Logarithmic expressions are a fundamental part of algebra and are widely used in various fields such as mathematics, physics, and engineering. Essentially, a logarithm answers the question: To what exponent must we raise a certain base to obtain a given number? For example, in the logarithmic expression \( \log_{b}(x) \), the base is \( b \) and \( x \) is the number we are evaluating. When we talk about logarithms, it is important to remember that they are the inverses of exponentials; thus they 'undo' the exponential operation.

When dealing with logarithmic expressions, it's also important to understand the domain restrictions, which typically require the arguments to be positive due to the nature of how logarithms are defined. This is why in the example from the exercise, it was assumed that all variables are positive. Grasping the basics of how logarithms work and their notation is essential for effective problem solving in algebra and beyond.

The quotient rule is one of the properties of logarithms that makes them so versatile and powerful for simplifying expressions. It states that the logarithm of a quotient is equal to the difference of the logarithms. In mathematical terms, \( \log_{b}\left(\frac{a}{c}\right) = \log_{b}(a) - \log_{b}(c) \), where \( b \) is the base and \( a \) and \( c \) are the numerators and denominators of the quotient, respectively. This rule allows us to break down more complex logarithmic expressions, such as the one in our exercise \( \log_{10}\left(\frac{7}{z}\right) \), into simpler parts that are easier to work with.

Understanding the quotient rule is instrumental for expanding, simplifying, and solving logarithmic equations.

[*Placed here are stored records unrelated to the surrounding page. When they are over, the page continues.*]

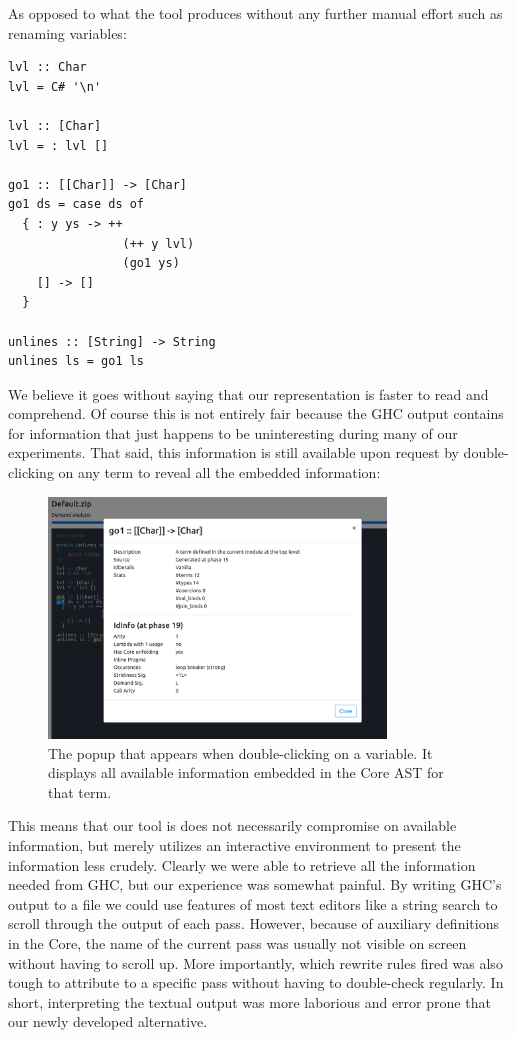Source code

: As opposed to what the tool produces without any further manual effort such as renaming variables:

\begin{listing}[H]
\begin{verbatim}
lvl :: Char
lvl = C# '\n'

lvl :: [Char]
lvl = : lvl []

go1 :: [[Char]] -> [Char]
go1 ds = case ds of
  { : y ys -> ++
                (++ y lvl)
                (go1 ys)
    [] -> []
  }

unlines :: [String] -> String
unlines ls = go1 ls
\end{verbatim}
\end{listing}

We believe it goes without saying that our representation is faster to read and comprehend. Of course this is not entirely
fair because the GHC output contains for information that just happens to be uninteresting during many of our experiments.
That said, this information is still available upon request by double-clicking on any term to reveal all the embedded information:

\begin{figure}[H]
\centering
\includegraphics[width=0.8\textwidth]{figs/var_popup.png}
\caption{The popup that appears when double-clicking on a variable. It displays all available information embedded in the Core AST for that term.}
\label{fig:var-popup}
\end{figure}

This means that our tool is does not necessarily compromise on available information, but merely utilizes an interactive environment
to present the information less crudely. Clearly we were able to retrieve all the information needed from GHC, but our experience was
somewhat painful. By writing GHC's output to a file we could use features of most text editors like a string search to scroll through
the output of each pass. However, because of auxiliary definitions in the Core, the name of the current pass was usually not visible on
screen without having to scroll up. More importantly, which rewrite rules fired was also tough to attribute to a specific pass without
having to double-check regularly. In short, interpreting the textual output was more laborious and error prone that our newly developed
alternative.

It also assists in computing logarithms without a calculator, a fundamental skill before the era of digital computation and still relevant today for theoretical understanding and during exams with restricted tool use.

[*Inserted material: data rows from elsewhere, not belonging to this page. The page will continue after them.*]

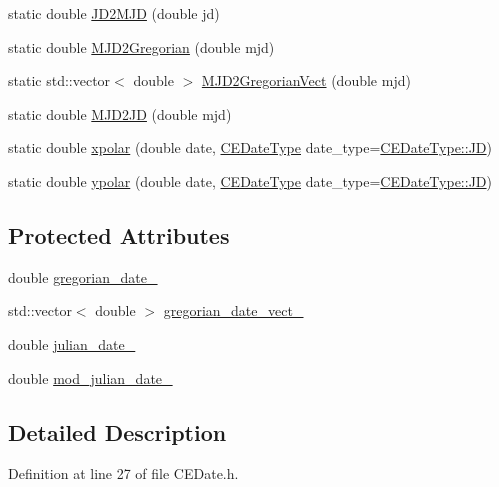 \begin{DoxyCompactItemize}
static double \hyperlink{class_c_e_date_a2f8aa5a0023c485407ce172c167d970d}{J\+D2\+M\+J\+D} (double jd)
\item 
static double \hyperlink{class_c_e_date_a3c33bc8e95c975087dab29645839794c}{M\+J\+D2\+Gregorian} (double mjd)
\item 
static std\+::vector$<$ double $>$ \hyperlink{class_c_e_date_a6e0489eaa084ffa934f2a661929e74cf}{M\+J\+D2\+Gregorian\+Vect} (double mjd)
\item 
static double \hyperlink{class_c_e_date_ad5610b1c2d2891dff856f5be07801272}{M\+J\+D2\+J\+D} (double mjd)
\item 
static double \hyperlink{class_c_e_date_ace399234c2715e61518393497511b293}{xpolar} (double date, \hyperlink{_c_e_date_8h_aa6b826beca26b0712061a4afc5ad7746}{C\+E\+Date\+Type} date\+\_\+type=\hyperlink{_c_e_date_8h_aa6b826beca26b0712061a4afc5ad7746aabf8d7515962e526421842e8456798cc}{C\+E\+Date\+Type\+::\+J\+D})
\item 
static double \hyperlink{class_c_e_date_a013d72a2273b76be18978a79c4d96166}{ypolar} (double date, \hyperlink{_c_e_date_8h_aa6b826beca26b0712061a4afc5ad7746}{C\+E\+Date\+Type} date\+\_\+type=\hyperlink{_c_e_date_8h_aa6b826beca26b0712061a4afc5ad7746aabf8d7515962e526421842e8456798cc}{C\+E\+Date\+Type\+::\+J\+D})
\end{DoxyCompactItemize}
\subsection*{Protected Attributes}
\begin{DoxyCompactItemize}
\item 
double \hyperlink{class_c_e_date_aecd5239b5cf81e46525ee24c6bf2b48e}{gregorian\+\_\+date\+\_\+}
\item 
std\+::vector$<$ double $>$ \hyperlink{class_c_e_date_a3f2468a5ab3c5e58a5da6b2800d88165}{gregorian\+\_\+date\+\_\+vect\+\_\+}
\item 
double \hyperlink{class_c_e_date_a58170c23976d025cd631d42b10b8930c}{julian\+\_\+date\+\_\+}
\item 
double \hyperlink{class_c_e_date_aa713ba7b4c88ce0d453d18fb756cc645}{mod\+\_\+julian\+\_\+date\+\_\+}
\end{DoxyCompactItemize}


\subsection{Detailed Description}


Definition at line 27 of file C\+E\+Date.\+h.



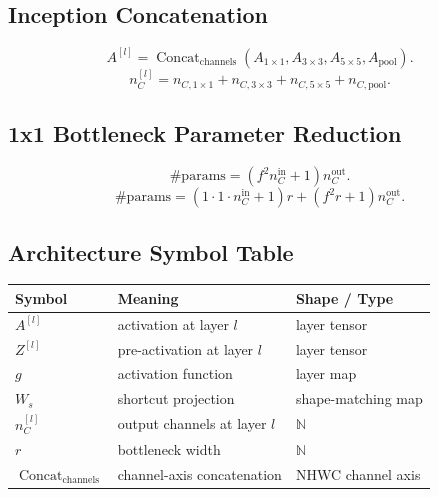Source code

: \subsection{Inception Concatenation}

\[
A^{[l]}
=
\operatorname{Concat}_{\mathrm{channels}}
\left(
A_{1\times1},
A_{3\times3},
A_{5\times5},
A_{\mathrm{pool}}
\right).
\]
\[
n_C^{[l]}
=
n_{C,1\times1}
+
n_{C,3\times3}
+
n_{C,5\times5}
+
n_{C,\mathrm{pool}}.
\]

\subsection{1x1 Bottleneck Parameter Reduction}

\[
\#\mathrm{params}
=
(f^2 n_C^{\mathrm{in}} + 1)n_C^{\mathrm{out}}.
\]
\[
\#\mathrm{params}
=
(1 \cdot 1 \cdot n_C^{\mathrm{in}} + 1)r
+
(f^2 r + 1)n_C^{\mathrm{out}}.
\]

\subsection{Architecture Symbol Table}

\begin{center}
\begin{tabular}{lll}
\toprule
Symbol & Meaning & Shape / Type \\
\midrule
$A^{[l]}$ & activation at layer $l$ & layer tensor \\
$Z^{[l]}$ & pre-activation at layer $l$ & layer tensor \\
$g$ & activation function & layer map \\
$W_s$ & shortcut projection & shape-matching map \\
$n_C^{[l]}$ & output channels at layer $l$ & $\mathbb{N}$ \\
$r$ & bottleneck width & $\mathbb{N}$ \\
$\operatorname{Concat}_{\mathrm{channels}}$ & channel-axis concatenation & NHWC channel axis \\
\bottomrule
\end{tabular}
\end{center}
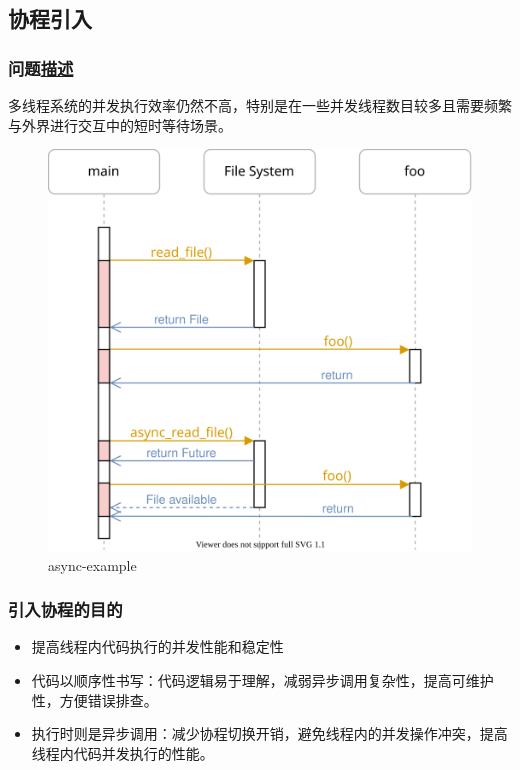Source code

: \subsection{协程引入}
% 
\begin{frame}[fragile]
    \frametitle{问题\href{https://os.phil-opp.com/async-await/\#example}{描述}}
% 
多线程系统的并发执行效率仍然不高，特别是在一些并发线程数目较多且需要频繁与外界进行交互中的短时等待场景。
% 

  \begin{figure}
    \centering
    \includegraphics[width=0.5\linewidth]{figs/async-example.svg}
    \caption{async-example}
  \end{figure}



% 

\end{frame}
\begin{frame}[fragile]
    \frametitle{引入协程的目的}

    \begin{itemize}
        \item 提高线程内代码执行的并发性能和稳定性
        \item 代码以顺序性书写：代码逻辑易于理解，减弱异步调用复杂性，提高可维护性，方便错误排查。
        \item 执行时则是异步调用：减少协程切换开销，避免线程内的并发操作冲突，提高线程内代码并发执行的性能。
    \end{itemize}
\end{frame}
% 
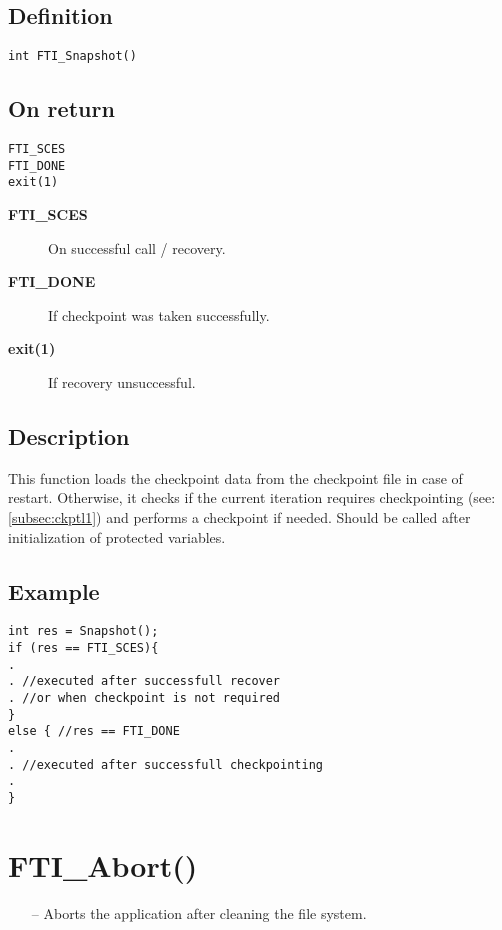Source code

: \documentclass{refrep}
\begin{document}
\subsection*{Definition}
\begin{lstlisting}[frame=single]
int FTI_Snapshot()
\end{lstlisting}
\subsection*{On return}
\begin{lstlisting}[frame=single]
FTI_SCES
FTI_DONE
exit(1)
\end{lstlisting}
\begin{description}
\item[\textbf{FTI\_SCES}] On successful call / recovery.
\item[\textbf{FTI\_DONE}] If checkpoint was taken successfully.
\item[\textbf{exit(1)}] If recovery unsuccessful.
\end{description}
\subsection*{Description}
This function loads the checkpoint data from the checkpoint file in case of restart. Otherwise, it checks if the current iteration requires checkpointing (see: \ref{subsec:ckptl1}) and performs a checkpoint if needed. Should be called after initialization of protected variables.
\subsection*{Example}
\begin{center}
\begin{lstlisting}[frame=single]
int res = Snapshot();
if (res == FTI_SCES){
.
. //executed after successfull recover
. //or when checkpoint is not required
}
else { //res == FTI_DONE
.
. //executed after successfull checkpointing
. 
}

\end{lstlisting}
\end{center}
\newpage
\section{\asciifamily FTI\_Abort()}\label{sec:abort}
\begin{framed}
\begin{itemize}
\item[--] Aborts the application after cleaning the file system.
\end{itemize}
\end{framed}
\end{document}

Simplifying logarithms often involves applying various rules, such as the quotient rule as seen in our exercise. Logarithm simplification can lead to more elegant, compact forms of expressions. However, the simplification process is not always straightforward and may not always result in a numerical answer. For instance, in the given exercise, \( \log_{10}(7) \) cannot be simplified any further without resorting to a calculator because 7 is not a power of 10. On the other hand, the \( \log_{10}(z) \) portion of our expression can be simplified by realizing that when dealing with base 10, the notation can be shortened, leading to \( \log(z) \).

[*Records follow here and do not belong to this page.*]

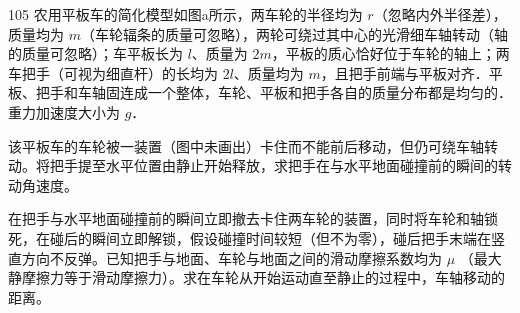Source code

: \begin{problem}[2019年第36届全国中学生物理竞赛复赛][农用平板车简化模型]{105}
农用平板车的简化模型如图a所示，两车轮的半径均为 $r$（忽略内外半径差），质量均为 $m$（车轮辐条的质量可忽略），两轮可绕过其中心的光滑细车轴转动（轴的质量可忽略）；车平板长为 $l$、质量为 $2m$，平板的质心恰好位于车轮的轴上；两车把手（可视为细直杆）的长均为 $2l$、质量均为 $m$，且把手前端与平板对齐．平板、把手和车轴固连成一个整体，车轮、平板和把手各自的质量分布都是均匀的．重力加速度大小为 $g$．
\begin{subproblem}
该平板车的车轮被一装置（图中未画出）卡住而不能前后移动，但仍可绕车轴转动。将把手提至水平位置由静止开始释放，求把手在与水平地面碰撞前的瞬间的转动角速度。
\end{subproblem}
\begin{subproblem}
在把手与水平地面碰撞前的瞬间立即撤去卡住两车轮的装置，同时将车轮和轴锁死，在碰后的瞬间立即解锁，假设碰撞时间较短（但不为零），碰后把手末端在竖直方向不反弹。已知把手与地面、车轮与地面之间的滑动摩擦系数均为 $\mu$ （最大静摩擦力等于滑动摩擦力）。求在车轮从开始运动直至静止的过程中，车轴移动的距离。
\end{subproblem}
\end{problem}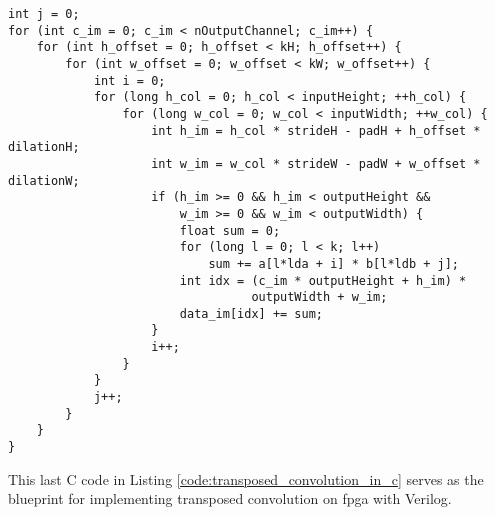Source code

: \begin{code}
\begin{verbatim}
int j = 0;
for (int c_im = 0; c_im < nOutputChannel; c_im++) {
    for (int h_offset = 0; h_offset < kH; h_offset++) {
        for (int w_offset = 0; w_offset < kW; w_offset++) {
            int i = 0;
            for (long h_col = 0; h_col < inputHeight; ++h_col) {
                for (long w_col = 0; w_col < inputWidth; ++w_col) {
                    int h_im = h_col * strideH - padH + h_offset * dilationH;
                    int w_im = w_col * strideW - padW + w_offset * dilationW;
                    if (h_im >= 0 && h_im < outputHeight &&
                        w_im >= 0 && w_im < outputWidth) {
                        float sum = 0;
                        for (long l = 0; l < k; l++)
                            sum += a[l*lda + i] * b[l*ldb + j];
                        int idx = (c_im * outputHeight + h_im) *
                                  outputWidth + w_im;
                        data_im[idx] += sum;
                    }
                    i++;
                }
            }
            j++;
        }
    }
}
\end{verbatim}
\label{code:transposed_convolution_in_c}
\end{code}

This last C code in Listing \ref{code:transposed_convolution_in_c} serves as the blueprint for implementing
transposed convolution on \gls{fpga} with Verilog.

\clearpage %
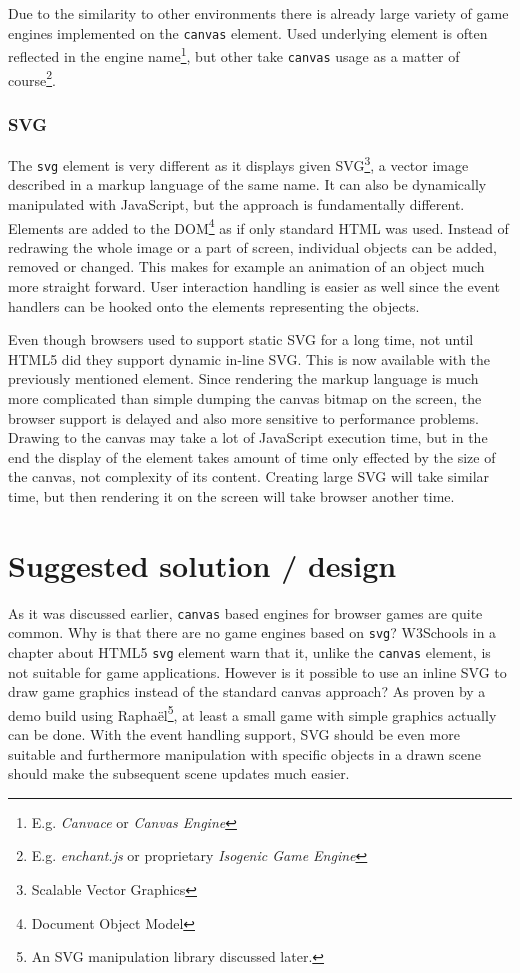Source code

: \documentclass[11pt,oneside, final]{fithesis2}
\begin{document}
Due to the similarity to other environments there is already large variety of game engines implemented on the \texttt{canvas} element. Used underlying element is often reflected in the engine name\footnote{E.g. \emph{Canvace}\cite{canvace} or \emph{Canvas Engine}\cite{canvasengine}}, but other take \texttt{canvas} usage as a matter of course\footnote{E.g. \emph{enchant.js}\cite{enchantjs} or proprietary \emph{Isogenic Game Engine}\cite{isogenic}}.

\subsection{SVG}
The \texttt{svg} element is very different as it displays given SVG\footnote{Scalable Vector Graphics}, a vector image described in a markup language of the same name. It can also be dynamically manipulated with JavaScript, but the approach is fundamentally different. Elements are added to the DOM\footnote{Document Object Model} as if only standard HTML was used. Instead of redrawing the whole image or a part of screen, individual objects can be added, removed or changed. This makes for example an animation of an object much more straight forward. User interaction handling is easier as well since the event handlers can be hooked onto the elements representing the objects.

Even though browsers used to support static SVG for a long time, not until HTML5 did they support dynamic in-line SVG\cite{w3_html5}. This is now available with the previously mentioned element. Since rendering the markup language is much more complicated than simple dumping the canvas bitmap on the screen, the browser support is delayed and also more sensitive to performance problems. Drawing to the canvas may take a lot of JavaScript execution time, but in the end the display of the element takes amount of time only effected by the size of the canvas, not complexity of its content. Creating large SVG will take similar time, but then rendering it on the screen will take browser another time.

\chapter{Suggested solution / design}
\label{solution}
As it was discussed earlier, \texttt{canvas} based engines for browser games are quite common. Why is that there are no game engines based on \texttt{svg}? W3Schools in a chapter about HTML5 \texttt{svg} element warn that it, unlike the \texttt{canvas} element, is not suitable for game applications\cite{html5svg}. However is it possible to use an inline SVG to draw game graphics instead of the standard canvas approach? As proven by a demo build using Raphaël\footnote{An SVG manipulation library discussed later.}, at least a small game with simple graphics actually can be done\cite{raphaelfpsdemo}. With the event handling support, SVG should be even more suitable and furthermore manipulation with specific objects in a drawn scene should make the subsequent scene updates much easier.
\end{document}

This is due to the common logarithm convention, where the base 10 is typically omitted because it is the most frequently used base in logarithms, particularly in many real-world applications like measuring the strength of earthquakes (Richter scale) or acidity (pH scale). Learning to recognize when and how to simplify logarithmic expressions is key to efficiency and accuracy in dealing with logarithmic functions.